What the hell are odds that this design should end up with the same score that the previous? I got 1.37 out of 5 and was pulled after one day. I’d appreciate having 1.38, but this? Back to the drawingboard. (And maybe actually draw)

Hide your daughters and sons! The Brit are coming!

Because my neighbours are too unreliable to provide me with a constant wifi access, I’m in the city library and try to check email and news. Being without a connection is scary and frightening. I was looking over the visitor stats of this blog, and at the top of the page is this:

Brits wanting sex in Gothenburg

Apart from the tremendous invasion of privacy that is web stat monitoring, this is hilarious on so many levels. I wonder if whoever did that search managed to find any, y’know, good advice somewhere else. And I wish s/he would share for the enlightenment of us all.

Btw, if you don’t want to be tracked like this by each and every site that you are visiting, I’d recommend turning everything off in your browser and use something like TOR all the time.

Black bird, running.

I’ve restored most of the stuff that I lost in the crash, but the drive is beyond salvation. The only things of importance that I’ve lost are a few images, and anything in the downloads folder. Any attachments you might have emailed me are now roaming the pastures of the great beyond.

Korpar kan det vara? Vid Arkitekturmuseet

Regnbåge på Konsthallen i Göteborg

There’s an exhibition going on at the art museum right now, concerned with painting.
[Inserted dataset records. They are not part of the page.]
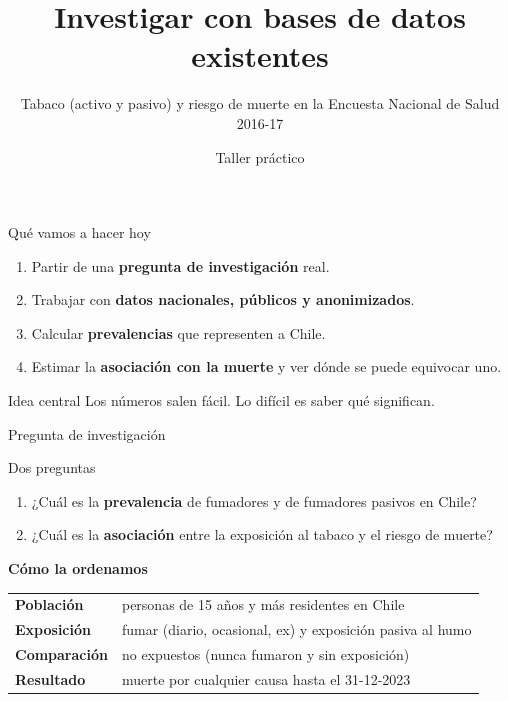 \documentclass[aspectratio=169,11pt]{beamer}
\title{Investigar con bases de datos existentes}
\subtitle{Tabaco (activo y pasivo) y riesgo de muerte en la Encuesta Nacional de Salud 2016-17}
\author{Taller práctico}
\institute{Jornadas de investigación}
\date{}
\begin{document}
\maketitle

\begin{frame}{Qué vamos a hacer hoy}
\begin{enumerate}
  \item Partir de una \textbf{pregunta de investigación} real.
  \item Trabajar con \textbf{datos nacionales, públicos y anonimizados}.
  \item Calcular \textbf{prevalencias} que representen a Chile.
  \item Estimar la \textbf{asociación con la muerte} y ver dónde se puede equivocar uno.
\end{enumerate}
\vspace{.6em}
\begin{alertblock}{Idea central}
Los números salen fácil. Lo difícil es saber \alert{qué significan}.
\end{alertblock}
\end{frame}

\begin{frame}{Pregunta de investigación}
\begin{block}{Dos preguntas}
\begin{enumerate}
  \item ¿Cuál es la \textbf{prevalencia} de fumadores y de fumadores pasivos en Chile?
  \item ¿Cuál es la \textbf{asociación} entre la exposición al tabaco y el riesgo de muerte?
\end{enumerate}
\end{block}
\vspace{.5em}
\textbf{Cómo la ordenamos}\par\vspace{.3em}
\begin{tabular}{@{}ll@{}}
\textbf{Población} & personas de 15 años y más residentes en Chile\\
\textbf{Exposición} & fumar (diario, ocasional, ex) y exposición pasiva al humo\\
\textbf{Comparación} & no expuestos (nunca fumaron y sin exposición)\\
\textbf{Resultado} & muerte por cualquier causa hasta el 31-12-2023
\end{tabular}
\end{frame}
\end{document}
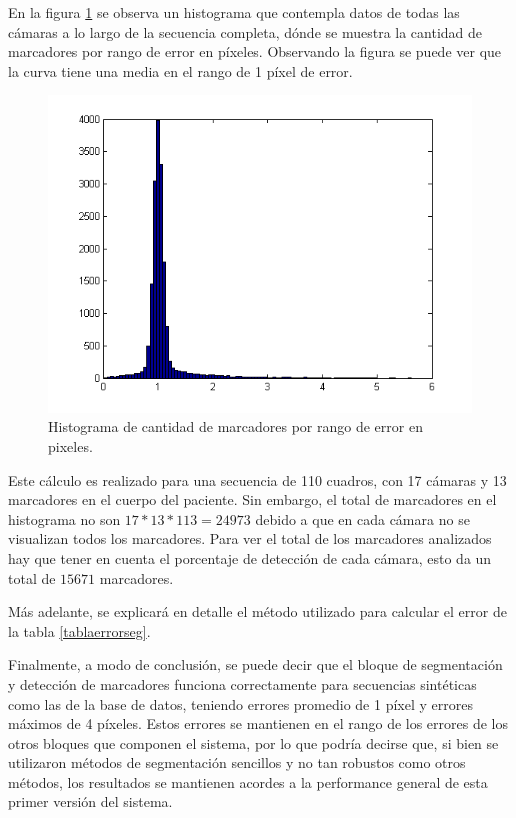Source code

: En la figura \ref{histerr} se observa un histograma que contempla datos de todas las cámaras a lo largo de la secuencia completa, dónde se muestra la cantidad de marcadores por rango de error en píxeles. Observando la figura se puede ver que la curva tiene una media en el rango de 1 píxel de error.  

\begin{figure}[H]
\begin{center}
\includegraphics[scale=0.6]{img/Histo_Error.png}
\end{center}
\caption{Histograma de cantidad de marcadores por rango de error en pixeles.}
\label{histerr}
\end{figure}

Este cálculo es realizado para una secuencia de 110 cuadros, con 17 cámaras y 13 marcadores en el cuerpo del paciente. Sin embargo, el total de marcadores en el histograma no son $17*13*113 = 24973$ debido a que en cada cámara no se visualizan todos los marcadores. Para ver el total de los marcadores analizados hay que tener en cuenta el porcentaje de detección de cada cámara, esto da un total de $15671$ marcadores.

 Más adelante, se explicará en detalle el método utilizado para calcular el error de la tabla \ref{tablaerrorseg}.

Finalmente, a modo de conclusión, se puede decir que el bloque de segmentación y detección de marcadores funciona correctamente para secuencias sintéticas como las de la base de datos, teniendo errores promedio de 1 píxel y errores máximos de 4 píxeles. Estos errores se mantienen en el rango de los errores de los otros bloques que componen el sistema, por lo que podría decirse que, si bien se utilizaron métodos de segmentación sencillos y no tan robustos como otros métodos, los resultados se mantienen acordes a la performance general de esta primer versión del sistema.

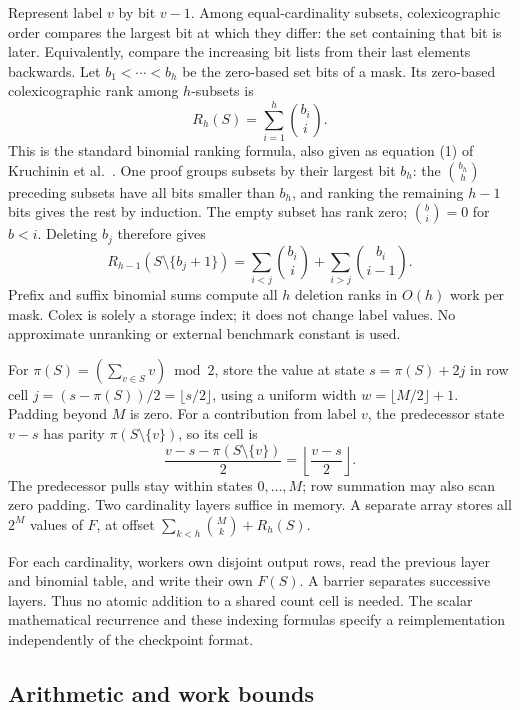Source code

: \documentclass[11pt]{article}
\theoremstyle{definition}
\theoremstyle{remark}
\begin{document}
Represent label $v$ by bit $v-1$. Among equal-cardinality subsets,
colexicographic order compares the largest bit at which they differ:
the set containing that bit is later. Equivalently, compare the increasing
bit lists from their last elements backwards. Let
$b_1<\cdots<b_h$ be the zero-based set bits of a mask. Its zero-based
colexicographic rank among $h$-subsets is
\begin{equation}
 R_h(S)=\sum_{i=1}^{h}\binom{b_i}{i}.
 \label{eq:rank}
\end{equation}
This is the standard binomial ranking formula, also given as equation (1)
of Kruchinin et al.~\cite{colex}. One proof groups subsets by their largest
bit $b_h$: the $\binom{b_h}{h}$ preceding subsets have all bits smaller
than $b_h$, and ranking the remaining $h-1$ bits gives the rest by induction.
The empty subset has rank zero; $\binom bi=0$ for $b<i$.
Deleting $b_j$ therefore gives
\begin{equation}
 R_{h-1}(S\setminus\{b_j+1\})=
 \sum_{i<j}\binom{b_i}{i}+\sum_{i>j}\binom{b_i}{i-1}.
 \label{eq:delete}
\end{equation}
Prefix and suffix binomial sums compute all $h$ deletion ranks in $O(h)$
work per mask. Colex is solely a storage index; it does not change label values.
No approximate unranking or external benchmark constant is used.

For $\pi(S)=(\sum_{v\in S}v)\bmod2$, store the value at state
$s=\pi(S)+2j$ in row cell $j=(s-\pi(S))/2=\lfloor s/2\rfloor$,
using a uniform width $w=\lfloor M/2\rfloor+1$.
Padding beyond $M$ is zero. For a contribution from label $v$, the predecessor
state $v-s$ has parity $\pi(S\setminus\{v\})$, so its cell is
\[
 \frac{v-s-\pi(S\setminus\{v\})}{2}
 =\left\lfloor\frac{v-s}{2}\right\rfloor.
\]
The predecessor pulls stay within states $0,\ldots,M$; row summation may
also scan zero padding.
Two cardinality layers suffice in memory. A separate array stores all
$2^M$ values of $F$, at offset
$\sum_{k<h}\binom Mk+R_h(S)$.

For each cardinality, workers own disjoint output rows, read the previous
layer and binomial table, and write their own $F(S)$. A barrier separates
successive layers. Thus no atomic addition to a shared count cell is needed.
The scalar mathematical recurrence and these indexing formulas specify a
reimplementation independently of the checkpoint format.

\subsection{Arithmetic and work bounds}
\label{sec:arithmetic}
\end{document}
The modern art world being what it is it encompassed performance and installation as well, and since I haven’t been to any shows lately it’s such an odd feeling when I go. An essay is taking shape somewhere in my brains about my chosen profession and my role in it. I’m obviously not going to great lengths to establish a career, but I go through the motions of doing it. I buy magazines, see shows occasionally, have 2000+ articles in my RSS reader about grants and exhibitions, and most of my friends are part of that scene.

In lieu of artistic work, I take great pride in the wheezing and panting I do every other day. When I started running I was at one point overtaken by a lady pushing a baby stroller. It was sort of a low point, and I had to take a picture to illustrate. The whitish dot disappearing under the viaduct is she, three minutes after she overtook me. Today I would totally kick her arse as long as she didn’t keep her tempo up for longer than three minutes – that’s how long I can run without stopping. I’m moving up to five minutes on wednesday.

WTF en kvinna med barnvagn går förbi mig

I spoke with Stefan yesterday, and we discussed moving somewhere. Not somewhere in particular, but just the urge to move. He asked me why I’m still in Gothenburg, and it took me a bit by surprise. I haven’t thought of it much lately, but I guess that this is as close to a home that I’ve ever had, and I’m wont to enjoy the feeling.

Sooner or later I’ll be in good enough shape to do a Forrest Gump, and I’ll take off for Taipei or the horn of Africa, but until then I stay put.